*** INPUT MATERIAL ***

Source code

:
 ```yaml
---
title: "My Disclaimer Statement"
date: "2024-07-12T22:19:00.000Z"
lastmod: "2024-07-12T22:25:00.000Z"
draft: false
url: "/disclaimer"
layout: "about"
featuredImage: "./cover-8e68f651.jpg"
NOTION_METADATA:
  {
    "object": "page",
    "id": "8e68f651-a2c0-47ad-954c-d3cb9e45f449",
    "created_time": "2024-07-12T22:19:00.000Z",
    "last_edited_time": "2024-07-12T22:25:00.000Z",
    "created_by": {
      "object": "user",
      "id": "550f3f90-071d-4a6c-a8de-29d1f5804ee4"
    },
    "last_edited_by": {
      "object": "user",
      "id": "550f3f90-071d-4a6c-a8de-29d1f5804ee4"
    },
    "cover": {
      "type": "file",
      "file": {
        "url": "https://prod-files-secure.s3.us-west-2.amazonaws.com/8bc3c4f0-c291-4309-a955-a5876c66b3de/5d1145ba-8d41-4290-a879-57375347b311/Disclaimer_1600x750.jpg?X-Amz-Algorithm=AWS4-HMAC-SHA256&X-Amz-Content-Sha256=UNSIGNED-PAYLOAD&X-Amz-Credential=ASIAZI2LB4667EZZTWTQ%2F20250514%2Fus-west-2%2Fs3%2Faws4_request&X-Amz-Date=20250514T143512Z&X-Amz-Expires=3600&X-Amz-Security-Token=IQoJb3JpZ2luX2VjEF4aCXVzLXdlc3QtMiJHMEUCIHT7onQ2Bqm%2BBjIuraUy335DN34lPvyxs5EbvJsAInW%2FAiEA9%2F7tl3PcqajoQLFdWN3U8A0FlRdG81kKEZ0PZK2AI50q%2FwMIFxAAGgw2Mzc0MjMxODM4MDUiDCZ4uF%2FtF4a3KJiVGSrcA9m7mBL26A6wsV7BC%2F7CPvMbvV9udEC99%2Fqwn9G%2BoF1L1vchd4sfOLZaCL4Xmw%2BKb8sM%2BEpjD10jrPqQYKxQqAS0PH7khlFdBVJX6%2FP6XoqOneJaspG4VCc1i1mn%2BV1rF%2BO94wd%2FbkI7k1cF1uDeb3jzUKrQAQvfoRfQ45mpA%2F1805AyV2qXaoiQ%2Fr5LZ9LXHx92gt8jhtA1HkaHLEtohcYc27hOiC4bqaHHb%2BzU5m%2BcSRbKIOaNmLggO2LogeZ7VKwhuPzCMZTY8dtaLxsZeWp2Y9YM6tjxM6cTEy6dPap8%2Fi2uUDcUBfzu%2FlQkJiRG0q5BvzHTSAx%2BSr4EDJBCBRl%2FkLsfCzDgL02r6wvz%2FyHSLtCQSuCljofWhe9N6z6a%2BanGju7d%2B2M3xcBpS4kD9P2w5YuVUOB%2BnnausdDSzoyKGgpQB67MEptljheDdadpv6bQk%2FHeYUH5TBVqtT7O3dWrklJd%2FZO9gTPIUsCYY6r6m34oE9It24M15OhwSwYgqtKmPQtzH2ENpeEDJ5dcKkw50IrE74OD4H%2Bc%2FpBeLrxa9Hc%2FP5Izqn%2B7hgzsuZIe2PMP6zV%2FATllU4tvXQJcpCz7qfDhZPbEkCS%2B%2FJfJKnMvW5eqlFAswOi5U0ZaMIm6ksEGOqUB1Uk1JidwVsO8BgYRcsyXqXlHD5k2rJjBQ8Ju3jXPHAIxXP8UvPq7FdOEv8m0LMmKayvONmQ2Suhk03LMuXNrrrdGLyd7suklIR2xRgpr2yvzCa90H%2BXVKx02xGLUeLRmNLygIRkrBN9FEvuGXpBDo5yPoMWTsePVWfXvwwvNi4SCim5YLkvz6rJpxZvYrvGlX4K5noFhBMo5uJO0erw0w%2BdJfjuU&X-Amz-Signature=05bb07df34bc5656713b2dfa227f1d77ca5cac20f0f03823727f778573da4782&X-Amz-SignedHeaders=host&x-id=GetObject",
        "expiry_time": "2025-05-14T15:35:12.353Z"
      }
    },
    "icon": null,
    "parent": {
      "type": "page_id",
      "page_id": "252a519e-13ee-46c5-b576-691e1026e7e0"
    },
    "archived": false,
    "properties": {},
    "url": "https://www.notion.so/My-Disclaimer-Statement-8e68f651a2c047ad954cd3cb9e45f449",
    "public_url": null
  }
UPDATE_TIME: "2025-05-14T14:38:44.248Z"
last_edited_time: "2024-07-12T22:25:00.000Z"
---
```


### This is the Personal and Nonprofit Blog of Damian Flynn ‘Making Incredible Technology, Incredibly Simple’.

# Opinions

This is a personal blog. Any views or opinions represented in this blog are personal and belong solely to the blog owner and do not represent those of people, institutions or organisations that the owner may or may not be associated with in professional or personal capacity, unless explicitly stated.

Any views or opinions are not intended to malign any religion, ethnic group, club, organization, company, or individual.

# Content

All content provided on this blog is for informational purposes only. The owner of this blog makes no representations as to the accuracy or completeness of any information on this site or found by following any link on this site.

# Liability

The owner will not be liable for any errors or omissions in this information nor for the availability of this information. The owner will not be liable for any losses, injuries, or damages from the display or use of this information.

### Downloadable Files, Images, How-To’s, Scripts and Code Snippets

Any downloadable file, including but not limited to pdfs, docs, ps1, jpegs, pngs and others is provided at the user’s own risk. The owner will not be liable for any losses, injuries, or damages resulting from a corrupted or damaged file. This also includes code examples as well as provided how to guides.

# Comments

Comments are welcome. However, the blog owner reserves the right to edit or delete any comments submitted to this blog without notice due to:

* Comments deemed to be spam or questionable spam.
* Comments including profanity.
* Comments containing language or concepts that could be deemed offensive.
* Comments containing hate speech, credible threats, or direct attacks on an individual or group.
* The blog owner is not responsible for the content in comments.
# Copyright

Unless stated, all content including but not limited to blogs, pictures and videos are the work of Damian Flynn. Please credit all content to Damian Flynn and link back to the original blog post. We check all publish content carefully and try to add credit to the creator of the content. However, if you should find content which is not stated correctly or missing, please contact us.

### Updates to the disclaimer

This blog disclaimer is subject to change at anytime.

*** End of INPUT MATERIAL ***

ABOUT THIS TASK: The listing above should be printed again in full, unchanged.

ANSWER FOR THE TASK:
Source code

:
 ```yaml
---
title: "My Disclaimer Statement"
date: "2024-07-12T22:19:00.000Z"
lastmod: "2024-07-12T22:25:00.000Z"
draft: false
url: "/disclaimer"
layout: "about"
featuredImage: "./cover-8e68f651.jpg"
NOTION_METADATA:
  {
    "object": "page",
    "id": "8e68f651-a2c0-47ad-954c-d3cb9e45f449",
    "created_time": "2024-07-12T22:19:00.000Z",
    "last_edited_time": "2024-07-12T22:25:00.000Z",
    "created_by": {
      "object": "user",
      "id": "550f3f90-071d-4a6c-a8de-29d1f5804ee4"
    },
    "last_edited_by": {
      "object": "user",
      "id": "550f3f90-071d-4a6c-a8de-29d1f5804ee4"
    },
    "cover": {
      "type": "file",
      "file": {
        "url": "https://prod-files-secure.s3.us-west-2.amazonaws.com/8bc3c4f0-c291-4309-a955-a5876c66b3de/5d1145ba-8d41-4290-a879-57375347b311/Disclaimer_1600x750.jpg?X-Amz-Algorithm=AWS4-HMAC-SHA256&X-Amz-Content-Sha256=UNSIGNED-PAYLOAD&X-Amz-Credential=ASIAZI2LB4667EZZTWTQ%2F20250514%2Fus-west-2%2Fs3%2Faws4_request&X-Amz-Date=20250514T143512Z&X-Amz-Expires=3600&X-Amz-Security-Token=IQoJb3JpZ2luX2VjEF4aCXVzLXdlc3QtMiJHMEUCIHT7onQ2Bqm%2BBjIuraUy335DN34lPvyxs5EbvJsAInW%2FAiEA9%2F7tl3PcqajoQLFdWN3U8A0FlRdG81kKEZ0PZK2AI50q%2FwMIFxAAGgw2Mzc0MjMxODM4MDUiDCZ4uF%2FtF4a3KJiVGSrcA9m7mBL26A6wsV7BC%2F7CPvMbvV9udEC99%2Fqwn9G%2BoF1L1vchd4sfOLZaCL4Xmw%2BKb8sM%2BEpjD10jrPqQYKxQqAS0PH7khlFdBVJX6%2FP6XoqOneJaspG4VCc1i1mn%2BV1rF%2BO94wd%2FbkI7k1cF1uDeb3jzUKrQAQvfoRfQ45mpA%2F1805AyV2qXaoiQ%2Fr5LZ9LXHx92gt8jhtA1HkaHLEtohcYc27hOiC4bqaHHb%2BzU5m%2BcSRbKIOaNmLggO2LogeZ7VKwhuPzCMZTY8dtaLxsZeWp2Y9YM6tjxM6cTEy6dPap8%2Fi2uUDcUBfzu%2FlQkJiRG0q5BvzHTSAx%2BSr4EDJBCBRl%2FkLsfCzDgL02r6wvz%2FyHSLtCQSuCljofWhe9N6z6a%2BanGju7d%2B2M3xcBpS4kD9P2w5YuVUOB%2BnnausdDSzoyKGgpQB67MEptljheDdadpv6bQk%2FHeYUH5TBVqtT7O3dWrklJd%2FZO9gTPIUsCYY6r6m34oE9It24M15OhwSwYgqtKmPQtzH2ENpeEDJ5dcKkw50IrE74OD4H%2Bc%2FpBeLrxa9Hc%2FP5Izqn%2B7hgzsuZIe2PMP6zV%2FATllU4tvXQJcpCz7qfDhZPbEkCS%2B%2FJfJKnMvW5eqlFAswOi5U0ZaMIm6ksEGOqUB1Uk1JidwVsO8BgYRcsyXqXlHD5k2rJjBQ8Ju3jXPHAIxXP8UvPq7FdOEv8m0LMmKayvONmQ2Suhk03LMuXNrrrdGLyd7suklIR2xRgpr2yvzCa90H%2BXVKx02xGLUeLRmNLygIRkrBN9FEvuGXpBDo5yPoMWTsePVWfXvwwvNi4SCim5YLkvz6rJpxZvYrvGlX4K5noFhBMo5uJO0erw0w%2BdJfjuU&X-Amz-Signature=05bb07df34bc5656713b2dfa227f1d77ca5cac20f0f03823727f778573da4782&X-Amz-SignedHeaders=host&x-id=GetObject",
        "expiry_time": "2025-05-14T15:35:12.353Z"
      }
    },
    "icon": null,
    "parent": {
      "type": "page_id",
      "page_id": "252a519e-13ee-46c5-b576-691e1026e7e0"
    },
    "archived": false,
    "properties": {},
    "url": "https://www.notion.so/My-Disclaimer-Statement-8e68f651a2c047ad954cd3cb9e45f449",
    "public_url": null
  }
UPDATE_TIME: "2025-05-14T14:38:44.248Z"
last_edited_time: "2024-07-12T22:25:00.000Z"
---
```


### This is the Personal and Nonprofit Blog of Damian Flynn ‘Making Incredible Technology, Incredibly Simple’.

# Opinions

This is a personal blog. Any views or opinions represented in this blog are personal and belong solely to the blog owner and do not represent those of people, institutions or organisations that the owner may or may not be associated with in professional or personal capacity, unless explicitly stated.

Any views or opinions are not intended to malign any religion, ethnic group, club, organization, company, or individual.

# Content

All content provided on this blog is for informational purposes only. The owner of this blog makes no representations as to the accuracy or completeness of any information on this site or found by following any link on this site.

# Liability

The owner will not be liable for any errors or omissions in this information nor for the availability of this information. The owner will not be liable for any losses, injuries, or damages from the display or use of this information.

### Downloadable Files, Images, How-To’s, Scripts and Code Snippets

Any downloadable file, including but not limited to pdfs, docs, ps1, jpegs, pngs and others is provided at the user’s own risk. The owner will not be liable for any losses, injuries, or damages resulting from a corrupted or damaged file. This also includes code examples as well as provided how to guides.

# Comments

Comments are welcome. However, the blog owner reserves the right to edit or delete any comments submitted to this blog without notice due to:

* Comments deemed to be spam or questionable spam.
* Comments including profanity.
* Comments containing language or concepts that could be deemed offensive.
* Comments containing hate speech, credible threats, or direct attacks on an individual or group.
* The blog owner is not responsible for the content in comments.
# Copyright

Unless stated, all content including but not limited to blogs, pictures and videos are the work of Damian Flynn. Please credit all content to Damian Flynn and link back to the original blog post. We check all publish content carefully and try to add credit to the creator of the content. However, if you should find content which is not stated correctly or missing, please contact us.

### Updates to the disclaimer

This blog disclaimer is subject to change at anytime.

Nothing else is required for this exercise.